Crosby Field. This field was an exploration success and presently produces from a subsalt trap. It covers four blocks (Mississippi Canyon Blocks 898, 899, 941 and 942). MC 899 production peaked at 14.4 million bbl of oil and 19.1 Bcfg in 2002. In this block, Well No. 6 represents a key example of multiple pay zones below and above the salt. A thick gross oil and gas pay zone was trapped due to the large retention capacity, resulting from the subsalt PP regression. The measured PP at the ~18,000-ft pay zone was about 12,000 psi (pressure gradient of 0.66 psi/ft). The lower Pressure Gradient (PG) may be responsible for the relatively rapid production decline of this block. The well’s reported production in 2006 was 2.18 million bbl of oil and 3.16 Bcfg. High PS/PG in the suprasalt resulted in several kicks and water flow incidents and, therefore, seven casing points were needed to drill above the salt. Conversely, in the subsalt section, two casing strings from the base of the salt to TD (18,250-ft TVD) were set.

Several sidetracks were performed to reach the lower objectives below the salt due to several losses of circulation (low PS and low PG). Eventually, production will resume from the suprasalt pay zones.

Mackerel prospect. Wildcat Well 1 in Mississippi Canyon 619 was a disappointing subsalt exploration endeavor. The relationship between PS, overburden, PP and FP in the geopressure model applies. The pressure plot in pounds per gallon (ppg) vs. depth of MC 619-1 shows a steep increase of mud weight to drill the section above the salt, which led to setting five casing strings, Fig. 5. Moreover, the extrapolated FP trend from the Leak-Off Tests (LOT) and Formation Integrity Tests (FIT) exceeded the calculated overburden. This confirms the assumption that PS is higher than the overburden in the suprasalt section.

Fig. 5

Fig. 5. The pressure plot of MC 619-1 shows a steep mud weight increase above the salt which led to the operator setting five casing strings. Modified after Shaker and Smith 2002.

Below the salt’s PS and FP retreat, mud weight shows a minor increase of 0.5 ppg from the base of salt (12,000 ft) to the well’s 21,000-ft TD. This indicates a weak transgressive pressure envelope and, consequently, failed seal compartments, i.e. absence of sealing capacity.

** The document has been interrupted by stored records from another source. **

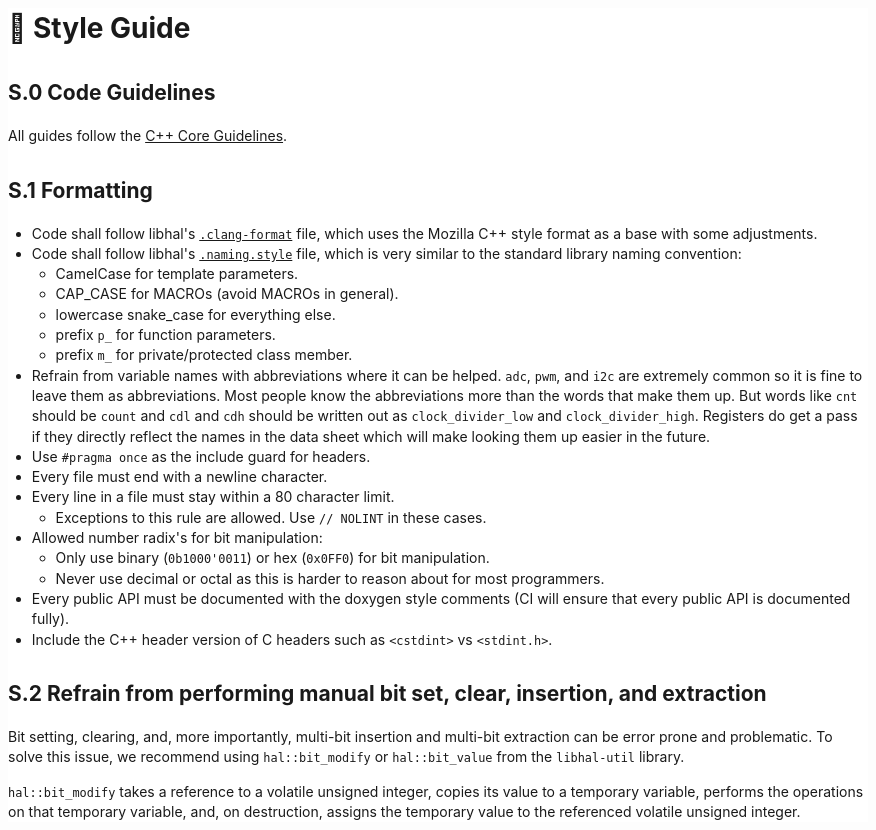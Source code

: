 # 🎨 Style Guide

## S.0 Code Guidelines

All guides follow the [C++ Core
Guidelines](https://isocpp.github.io/CppCoreGuidelines/CppCoreGuidelines).

## S.1 Formatting

- Code shall follow libhal's
  [`.clang-format`](https://github.com/libhal/libhal/blob/main/.clang-format)
  file, which uses the Mozilla C++ style format as a base with some adjustments.
- Code shall follow libhal's
  [`.naming.style`](https://github.com/libhal/libhal/blob/main/.naming.style)
  file, which is very similar to the standard library naming convention:
  - CamelCase for template parameters.
  - CAP_CASE for MACROs (avoid MACROs in general).
  - lowercase snake_case for everything else.
  - prefix `p_` for function parameters.
  - prefix `m_` for private/protected class member.
- Refrain from variable names with abbreviations where it can be helped. `adc`,
  `pwm`, and `i2c` are extremely common so it is fine to leave them as
  abbreviations. Most people know the abbreviations more than the words that
  make them up. But words like `cnt` should be `count` and `cdl` and `cdh`
  should be written out as `clock_divider_low` and `clock_divider_high`.
  Registers do get a pass if they directly reflect the names in the data sheet
  which will make looking them up easier in the future.
- Use `#pragma once` as the include guard for headers.
- Every file must end with a newline character.
- Every line in a file must stay within a 80 character limit.
  - Exceptions to this rule are allowed. Use `// NOLINT` in these cases.
- Allowed number radix's for bit manipulation:
  - Only use binary (`0b1000'0011`) or hex (`0x0FF0`) for bit manipulation.
  - Never use decimal or octal as this is harder to reason about for most
    programmers.
- Every public API must be documented with the doxygen style comments (CI will
  ensure that every public API is documented fully).
- Include the C++ header version of C headers such as `<cstdint>` vs
  `<stdint.h>`.

## S.2 Refrain from performing manual bit set, clear, insertion, and extraction

Bit setting, clearing, and, more importantly, multi-bit insertion and multi-bit
extraction can be error prone and problematic. To solve this issue, we
recommend using `hal::bit_modify` or `hal::bit_value` from the `libhal-util`
library.

`hal::bit_modify` takes a reference to a volatile unsigned integer, copies its
value to a temporary variable, performs the operations on that temporary
variable, and, on destruction, assigns the temporary value to the referenced
volatile unsigned integer.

Therefore, the targeted subsalt reservoirs are deemed water wet. Moreover, the timing of the salt emplacement in relation to the hydrocarbon migration to the prospect might explain the failure to find hydrocarbons in this well.5 In spite of high sealing capacity in the thin sediments (6,000 ft) above the salt, the prospective section is not economical to pursue.

SALT TOES AND FOLD BELTS

The new, deeper exploration fairway is associated with the creeping salt toe at the Segsbee Escarpment.6 As a result, the lateral stress has generated compressional fold/fault structural plays in the Wilcox-equivalent sediment below the salt. The fault plane in this structural setting usually yields high sealing capacity. Perdido, Walker Ridge and the Mississippi fold belts are the new exciting and promising exploration plays. Based on the released data from these frontier wells, a geopressure model has been proposed to explain some of the trapping mechanism and drilling challenges facing the industry, Fig. 6.

Fig. 6

Fig. 6. This proposed geopressure model explains some of the trapping mechanism and drilling challenges facing the industry in the new frontier exploration play.

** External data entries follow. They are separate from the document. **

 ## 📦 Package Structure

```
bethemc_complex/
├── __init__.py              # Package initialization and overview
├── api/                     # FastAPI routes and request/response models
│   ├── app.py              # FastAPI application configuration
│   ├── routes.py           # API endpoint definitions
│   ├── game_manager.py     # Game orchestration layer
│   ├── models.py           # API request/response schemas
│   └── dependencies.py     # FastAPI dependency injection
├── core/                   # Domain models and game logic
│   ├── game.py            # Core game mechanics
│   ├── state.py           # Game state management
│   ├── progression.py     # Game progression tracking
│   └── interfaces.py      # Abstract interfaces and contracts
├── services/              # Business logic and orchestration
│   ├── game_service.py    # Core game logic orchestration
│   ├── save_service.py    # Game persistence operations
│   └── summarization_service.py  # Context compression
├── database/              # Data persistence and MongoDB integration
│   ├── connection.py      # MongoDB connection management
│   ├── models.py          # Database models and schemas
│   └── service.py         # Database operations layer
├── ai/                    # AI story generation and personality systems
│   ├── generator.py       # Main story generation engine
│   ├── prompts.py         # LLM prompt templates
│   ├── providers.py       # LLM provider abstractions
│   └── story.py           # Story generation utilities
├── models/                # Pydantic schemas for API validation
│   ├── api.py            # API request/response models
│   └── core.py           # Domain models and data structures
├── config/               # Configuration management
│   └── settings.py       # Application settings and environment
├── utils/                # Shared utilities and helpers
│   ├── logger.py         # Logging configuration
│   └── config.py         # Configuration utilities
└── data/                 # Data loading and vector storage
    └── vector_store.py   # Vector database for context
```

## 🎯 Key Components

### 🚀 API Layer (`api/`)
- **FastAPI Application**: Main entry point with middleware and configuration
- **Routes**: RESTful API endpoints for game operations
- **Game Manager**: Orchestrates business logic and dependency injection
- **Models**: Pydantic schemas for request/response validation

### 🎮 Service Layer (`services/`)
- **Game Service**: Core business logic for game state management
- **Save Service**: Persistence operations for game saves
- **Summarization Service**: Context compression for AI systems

In addition to the salt buoyancy effect on the sediment, below and above the salt, rafted sediment blocks embedded in the salt mass and gouges (furrows filled with transported and crumbled sediments) at the base of the salt impact the subsurface geopressure profile. If these older rafted blocks are cased with impermeable layers, PP will show a high gradient. In the case of older sediment plowed underneath the salt toe, the shear stress will substantially reduce the PP in this thin rubble layer underneath the moving salt. Subsalt gouges represent a drilling difficulty and hazard in frontier exploration plays. In addition, the salt buoyancy will accelerate and decelerate PP above and below the salt, respectively.

Atlantis Field. This field was an exploration success that tested a prospect below the salt toe. This probably will not be the general case in the frontier Lower Tertiary fairway, where the targeted traps are located down-dip from the tip of the toe.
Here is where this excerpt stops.